# Dataset extract:

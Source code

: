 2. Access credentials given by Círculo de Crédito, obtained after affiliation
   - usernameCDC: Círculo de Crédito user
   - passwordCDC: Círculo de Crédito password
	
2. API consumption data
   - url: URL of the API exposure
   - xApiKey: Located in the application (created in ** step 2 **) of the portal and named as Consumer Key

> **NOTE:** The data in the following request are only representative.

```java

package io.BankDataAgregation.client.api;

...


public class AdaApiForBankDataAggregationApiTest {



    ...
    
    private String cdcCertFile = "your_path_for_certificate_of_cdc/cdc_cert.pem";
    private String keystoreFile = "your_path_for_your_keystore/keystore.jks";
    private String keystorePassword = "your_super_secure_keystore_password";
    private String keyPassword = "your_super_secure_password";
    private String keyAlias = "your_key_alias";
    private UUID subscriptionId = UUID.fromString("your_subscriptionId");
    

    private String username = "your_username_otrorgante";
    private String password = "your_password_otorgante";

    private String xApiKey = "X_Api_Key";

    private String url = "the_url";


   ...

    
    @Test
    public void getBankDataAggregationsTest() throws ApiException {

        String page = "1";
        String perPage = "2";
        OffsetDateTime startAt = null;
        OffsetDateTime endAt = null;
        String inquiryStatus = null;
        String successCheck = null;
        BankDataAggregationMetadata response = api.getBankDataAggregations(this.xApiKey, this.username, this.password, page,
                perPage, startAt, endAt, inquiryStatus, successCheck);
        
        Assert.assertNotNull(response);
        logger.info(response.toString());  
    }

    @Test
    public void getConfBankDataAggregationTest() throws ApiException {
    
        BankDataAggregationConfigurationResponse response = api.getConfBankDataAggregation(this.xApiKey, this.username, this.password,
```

# About this exercise:
Sift through the material above and copy the lines that contain the word "startAt".

# Expected answer:
        OffsetDateTime startAt = null;
                perPage, startAt, endAt, inquiryStatus, successCheck);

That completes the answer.